Attorney General James Fends Off NRA’s Repeated Efforts to Dismiss Fraud Lawsuit
New York County State Supreme Court Rejects
NRA’s Second Attempt to Dismiss AG James’ Lawsuit
NEW YORK – New York Attorney General Letitia James today released the following statement after Justice Joel Cohen of the New York County State Supreme Court rejected a second round of motions brought forward by the National Rifle Association (NRA), Executive Vice-President Wayne LaPierre, and Corporate Secretary and General Counsel John Frazer as they sought to dismiss a lawsuit filed by Attorney General James against the organization in August 2020:
“Today, the court affirmed my office’s right to pursue its long-standing claims that fraud, abuse, and greed permeate through the NRA and its senior leadership. While we’re heartened that the judge rejected the NRA’s attempts to thwart most of the claims in our case against the NRA, we are disappointed that the judge ruled against the dissolution portion of the case. We are considering our legal options with respect to this ruling. We remain committed to enforcing New York law regardless of how powerful any individual or organization may be.”
In today's decision, the court let stand all of the Office of the Attorney General’s (OAG) claims of self-dealing, abuse, and unlawful conduct by LaPierre, who has been at the helm of the NRA for three decades. Similarly, the court rebuked the efforts by Frazer to dismiss him from the case, finding that OAG’s allegations that Frazer violated his obligations as the NRA’s General Counsel for failing to address conflicts of interest and respond to whistleblowers who alerted the NRA to systemic financial wrongdoing were valid. The court also held that OAG’s claims against the NRA for false regulatory filings and failing to address conflicts of interest will proceed.

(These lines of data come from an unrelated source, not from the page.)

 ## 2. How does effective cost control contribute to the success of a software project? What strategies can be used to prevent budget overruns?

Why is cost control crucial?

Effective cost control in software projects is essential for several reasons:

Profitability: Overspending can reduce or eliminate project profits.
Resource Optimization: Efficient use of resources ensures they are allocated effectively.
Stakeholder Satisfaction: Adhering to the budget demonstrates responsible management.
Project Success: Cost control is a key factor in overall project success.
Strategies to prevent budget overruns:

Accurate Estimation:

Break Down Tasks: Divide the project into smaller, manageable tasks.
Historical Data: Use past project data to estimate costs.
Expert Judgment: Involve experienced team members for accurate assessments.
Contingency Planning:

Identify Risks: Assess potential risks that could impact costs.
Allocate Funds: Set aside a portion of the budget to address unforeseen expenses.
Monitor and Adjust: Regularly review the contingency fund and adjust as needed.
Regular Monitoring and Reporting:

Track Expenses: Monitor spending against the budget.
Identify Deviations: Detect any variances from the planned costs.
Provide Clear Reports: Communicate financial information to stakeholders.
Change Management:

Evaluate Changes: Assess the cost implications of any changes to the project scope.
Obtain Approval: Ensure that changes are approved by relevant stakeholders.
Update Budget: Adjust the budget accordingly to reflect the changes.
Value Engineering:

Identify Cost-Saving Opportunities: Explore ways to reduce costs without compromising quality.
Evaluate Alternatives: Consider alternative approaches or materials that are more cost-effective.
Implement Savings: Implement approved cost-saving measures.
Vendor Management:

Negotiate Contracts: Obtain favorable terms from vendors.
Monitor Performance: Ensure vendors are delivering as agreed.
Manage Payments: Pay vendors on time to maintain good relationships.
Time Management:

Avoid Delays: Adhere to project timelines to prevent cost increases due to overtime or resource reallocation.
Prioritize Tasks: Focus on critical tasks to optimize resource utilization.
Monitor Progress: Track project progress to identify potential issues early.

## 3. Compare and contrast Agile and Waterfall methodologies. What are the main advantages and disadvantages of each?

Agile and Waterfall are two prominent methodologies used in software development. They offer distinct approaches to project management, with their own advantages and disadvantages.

In August 2020, Attorney General James filed a lawsuit against the NRA and four of the organization’s current or former top executives for failing to manage the NRA’s funds; failing to follow numerous state and federal laws, as well as the NRA’s own bylaws and policies; and contributing to the loss of more than $64 million in just three years. The suit was filed against the NRA as a whole, as well as LaPierre, Frazer, former Treasurer and Chief Financial Officer Wilson “Woody” Phillips, and former Chief of Staff and Executive Director of General Operations Joshua Powell.

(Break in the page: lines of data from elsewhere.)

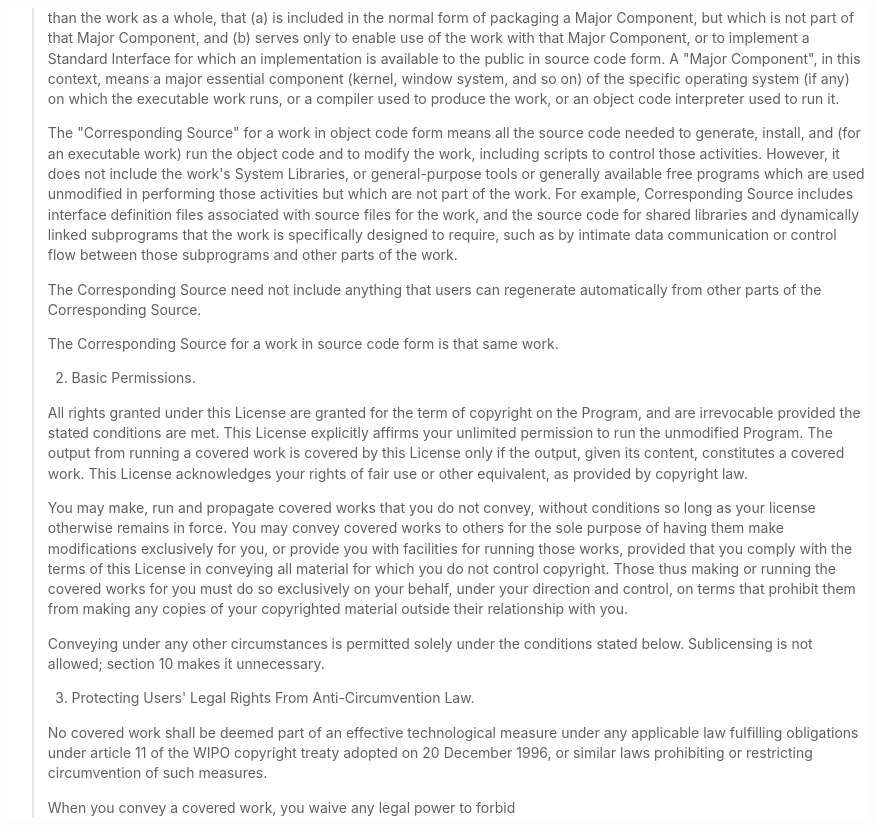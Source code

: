 > than the work as a whole, that (a) is included in the normal form of
> packaging a Major Component, but which is not part of that Major
> Component, and (b) serves only to enable use of the work with that
> Major Component, or to implement a Standard Interface for which an
> implementation is available to the public in source code form.  A
> "Major Component", in this context, means a major essential component
> (kernel, window system, and so on) of the specific operating system
> (if any) on which the executable work runs, or a compiler used to
> produce the work, or an object code interpreter used to run it.
>
>   The "Corresponding Source" for a work in object code form means all
> the source code needed to generate, install, and (for an executable
> work) run the object code and to modify the work, including scripts to
> control those activities.  However, it does not include the work's
> System Libraries, or general-purpose tools or generally available free
> programs which are used unmodified in performing those activities but
> which are not part of the work.  For example, Corresponding Source
> includes interface definition files associated with source files for
> the work, and the source code for shared libraries and dynamically
> linked subprograms that the work is specifically designed to require,
> such as by intimate data communication or control flow between those
> subprograms and other parts of the work.
>
>   The Corresponding Source need not include anything that users
> can regenerate automatically from other parts of the Corresponding
> Source.
>
>   The Corresponding Source for a work in source code form is that
> same work.
>
>   2. Basic Permissions.
>
>   All rights granted under this License are granted for the term of
> copyright on the Program, and are irrevocable provided the stated
> conditions are met.  This License explicitly affirms your unlimited
> permission to run the unmodified Program.  The output from running a
> covered work is covered by this License only if the output, given its
> content, constitutes a covered work.  This License acknowledges your
> rights of fair use or other equivalent, as provided by copyright law.
>
>   You may make, run and propagate covered works that you do not
> convey, without conditions so long as your license otherwise remains
> in force.  You may convey covered works to others for the sole purpose
> of having them make modifications exclusively for you, or provide you
> with facilities for running those works, provided that you comply with
> the terms of this License in conveying all material for which you do
> not control copyright.  Those thus making or running the covered works
> for you must do so exclusively on your behalf, under your direction
> and control, on terms that prohibit them from making any copies of
> your copyrighted material outside their relationship with you.
>
>   Conveying under any other circumstances is permitted solely under
> the conditions stated below.  Sublicensing is not allowed; section 10
> makes it unnecessary.
>
>   3. Protecting Users' Legal Rights From Anti-Circumvention Law.
>
>   No covered work shall be deemed part of an effective technological
> measure under any applicable law fulfilling obligations under article
> 11 of the WIPO copyright treaty adopted on 20 December 1996, or
> similar laws prohibiting or restricting circumvention of such
> measures.
>
>   When you convey a covered work, you waive any legal power to forbid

The NRA then moved to dismiss Attorney General James’ complaint in its entirety, stay the action, and change the venue to an Albany court. This past January, the New York County State Supreme Court ruled that the case be permitted to continue in a Manhattan court, and not be moved to an Albany court or dismissed outright.

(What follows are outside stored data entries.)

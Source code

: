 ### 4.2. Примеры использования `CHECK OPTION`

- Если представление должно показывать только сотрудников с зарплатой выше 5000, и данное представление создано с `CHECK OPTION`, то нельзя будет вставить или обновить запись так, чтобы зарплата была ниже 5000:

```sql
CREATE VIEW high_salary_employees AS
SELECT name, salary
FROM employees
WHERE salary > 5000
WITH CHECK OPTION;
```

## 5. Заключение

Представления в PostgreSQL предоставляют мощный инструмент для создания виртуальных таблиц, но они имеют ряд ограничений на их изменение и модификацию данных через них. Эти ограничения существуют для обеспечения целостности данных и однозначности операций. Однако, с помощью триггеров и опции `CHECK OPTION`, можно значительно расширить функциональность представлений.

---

Days before that ruling, in an effort to avoid accountability altogether, the NRA filed for chapter 11 bankruptcy even though the organization still claimed to have healthy financial reserves. In May, a federal bankruptcy court in Texas rejected the organization’s claims of bankruptcy after the NRA sought to reorganize in Texas, finding that the NRA had filed for bankruptcy to avoid regulators and stating, “that the NRA did not file the bankruptcy petition in good faith.”